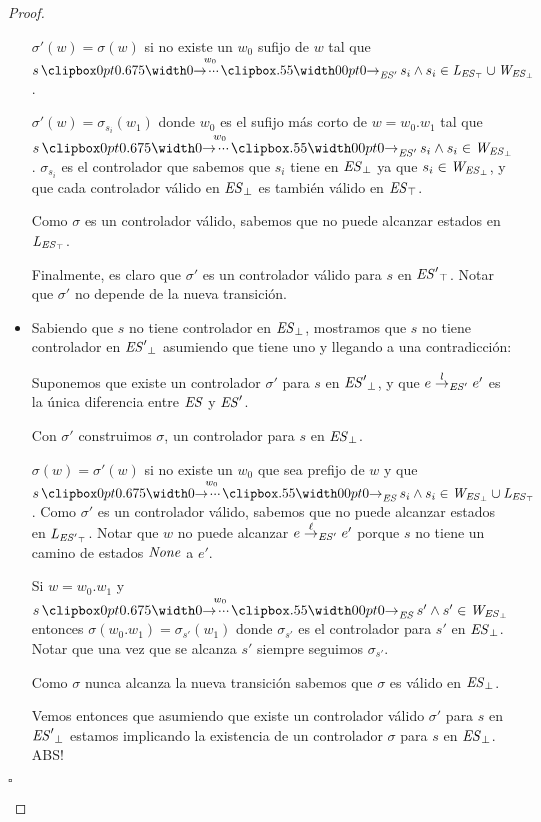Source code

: \begin{proof}
\begin{itemize}
	$\sigma'(w) = \sigma(w)$ si no existe un $w_0$ sufijo de $w$ tal que $ s \runw{w_0}{\structure'} s_i \wedge s_i \in \LES \cup \WES$. 
	
	$\sigma'(w) = \sigma_{s_i}(w_1)$ donde $w_0$ es el sufijo más corto de $w = w_0.w_1$ tal que $ s \runw{w_0}{\structure'} s_i \wedge s_i \in \WES$. $\sigma_{s_i}$ es el controlador que sabemos que  $s_i$ tiene en $\mathit{{\mathit{ES}}_{\bot}}$ ya que $s_i \in \mathit{W_{\mathit{{\mathit{ES}}_{\bot}}}}$, y que cada controlador válido en $\mathit{{\mathit{ES}}_{\bot}}$ es también válido en $\mathit{{\mathit{ES}}_{\top}}$.
	
	Como $\sigma$ es un controlador válido, sabemos que no puede alcanzar estados en $\mathit{L_{\mathit{{\mathit{ES}}_{\top}}}}$.
	
	Finalmente, es claro que $\sigma'$ es un controlador válido para $s$ en $\mathit{{\mathit{ES}'}_{\top}}$. Notar que $\sigma'$ no depende de la nueva transición.
	
	
	
	
	\item Sabiendo que $s$ no tiene controlador en $\mathit{{\mathit{ES}}_{\bot}}$, mostramos que $s$ no tiene controlador en $\mathit{{\mathit{ES}'}_{\bot}}$ asumiendo que tiene uno y llegando a una contradicción:
	
	Suponemos que existe un controlador $\sigma'$ para $s$ en $\mathit{{\mathit{ES}'}_{\bot}}$, y que $e \overset{l}{\rightarrow}_{\mathit{ES}'} e'$ es la única diferencia entre $\mathit{ES}$ y $\mathit{ES}'$.
	
	Con $\sigma'$ construimos $\sigma$, un controlador para $s$ en $\mathit{{\mathit{ES}}_{\bot}}$.
	
	$\sigma(w) = \sigma'(w)$ si no existe un $w_0$ que sea prefijo de $w$ y que $s \runw{w_0}{\structure} s_i \wedge s_i \in \WES \cup \LES$. Como $\sigma'$ es un controlador válido, sabemos que no puede alcanzar estados en $\mathit{L_{\mathit{{\mathit{ES}'}_{\top}}}}$. Notar que $w$ no puede alcanzar $e \overset{\ell}{\rightarrow}_{\mathit{ES}'} e'$ porque $s$ no tiene un camino de estados $\mathit{None}$ a $e'$.
	
	Si $w=w_0.w_1$ y $s \runw{w_0}{\structure} s' \wedge s' \in \WES$ entonces $\sigma(w_0.w_1) = \sigma_{s'}(w_1)$ donde $\sigma_{s'}$ es el controlador para $s'$ en $\mathit{{\mathit{ES}}_{\bot}}$. Notar que una vez que se alcanza $s'$ siempre seguimos $\sigma_{s'}$.
	
	Como $\sigma$ nunca alcanza la nueva transición sabemos que $\sigma$ es válido en $\mathit{{\mathit{ES}}_{\bot}}$.
		
	Vemos entonces que asumiendo que existe un controlador válido $\sigma'$ para $s$ en $\mathit{{\mathit{ES}'}_{\bot}}$ estamos implicando la existencia de un controlador $\sigma$ para $s$ en $\mathit{{\mathit{ES}}_{\bot}}$. ABS! \\
	
\end{itemize}
\begin{flushright}
	$\square$
\end{flushright}
\end{proof}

########################################

### Description of the task
The reply should contain every line of the material exactly, and no images.

### The answer
Source code

: \begin{proof}
\begin{itemize}
	$\sigma'(w) = \sigma(w)$ si no existe un $w_0$ sufijo de $w$ tal que $ s \runw{w_0}{\structure'} s_i \wedge s_i \in \LES \cup \WES$. 
	
	$\sigma'(w) = \sigma_{s_i}(w_1)$ donde $w_0$ es el sufijo más corto de $w = w_0.w_1$ tal que $ s \runw{w_0}{\structure'} s_i \wedge s_i \in \WES$. $\sigma_{s_i}$ es el controlador que sabemos que  $s_i$ tiene en $\mathit{{\mathit{ES}}_{\bot}}$ ya que $s_i \in \mathit{W_{\mathit{{\mathit{ES}}_{\bot}}}}$, y que cada controlador válido en $\mathit{{\mathit{ES}}_{\bot}}$ es también válido en $\mathit{{\mathit{ES}}_{\top}}$.
	
	Como $\sigma$ es un controlador válido, sabemos que no puede alcanzar estados en $\mathit{L_{\mathit{{\mathit{ES}}_{\top}}}}$.
	
	Finalmente, es claro que $\sigma'$ es un controlador válido para $s$ en $\mathit{{\mathit{ES}'}_{\top}}$. Notar que $\sigma'$ no depende de la nueva transición.
	
	
	
	
	\item Sabiendo que $s$ no tiene controlador en $\mathit{{\mathit{ES}}_{\bot}}$, mostramos que $s$ no tiene controlador en $\mathit{{\mathit{ES}'}_{\bot}}$ asumiendo que tiene uno y llegando a una contradicción:
	
	Suponemos que existe un controlador $\sigma'$ para $s$ en $\mathit{{\mathit{ES}'}_{\bot}}$, y que $e \overset{l}{\rightarrow}_{\mathit{ES}'} e'$ es la única diferencia entre $\mathit{ES}$ y $\mathit{ES}'$.
	
	Con $\sigma'$ construimos $\sigma$, un controlador para $s$ en $\mathit{{\mathit{ES}}_{\bot}}$.
	
	$\sigma(w) = \sigma'(w)$ si no existe un $w_0$ que sea prefijo de $w$ y que $s \runw{w_0}{\structure} s_i \wedge s_i \in \WES \cup \LES$. Como $\sigma'$ es un controlador válido, sabemos que no puede alcanzar estados en $\mathit{L_{\mathit{{\mathit{ES}'}_{\top}}}}$. Notar que $w$ no puede alcanzar $e \overset{\ell}{\rightarrow}_{\mathit{ES}'} e'$ porque $s$ no tiene un camino de estados $\mathit{None}$ a $e'$.
	
	Si $w=w_0.w_1$ y $s \runw{w_0}{\structure} s' \wedge s' \in \WES$ entonces $\sigma(w_0.w_1) = \sigma_{s'}(w_1)$ donde $\sigma_{s'}$ es el controlador para $s'$ en $\mathit{{\mathit{ES}}_{\bot}}$. Notar que una vez que se alcanza $s'$ siempre seguimos $\sigma_{s'}$.
	
	Como $\sigma$ nunca alcanza la nueva transición sabemos que $\sigma$ es válido en $\mathit{{\mathit{ES}}_{\bot}}$.
		
	Vemos entonces que asumiendo que existe un controlador válido $\sigma'$ para $s$ en $\mathit{{\mathit{ES}'}_{\bot}}$ estamos implicando la existencia de un controlador $\sigma$ para $s$ en $\mathit{{\mathit{ES}}_{\bot}}$. ABS! \\
	
\end{itemize}
\begin{flushright}
	$\square$
\end{flushright}
\end{proof}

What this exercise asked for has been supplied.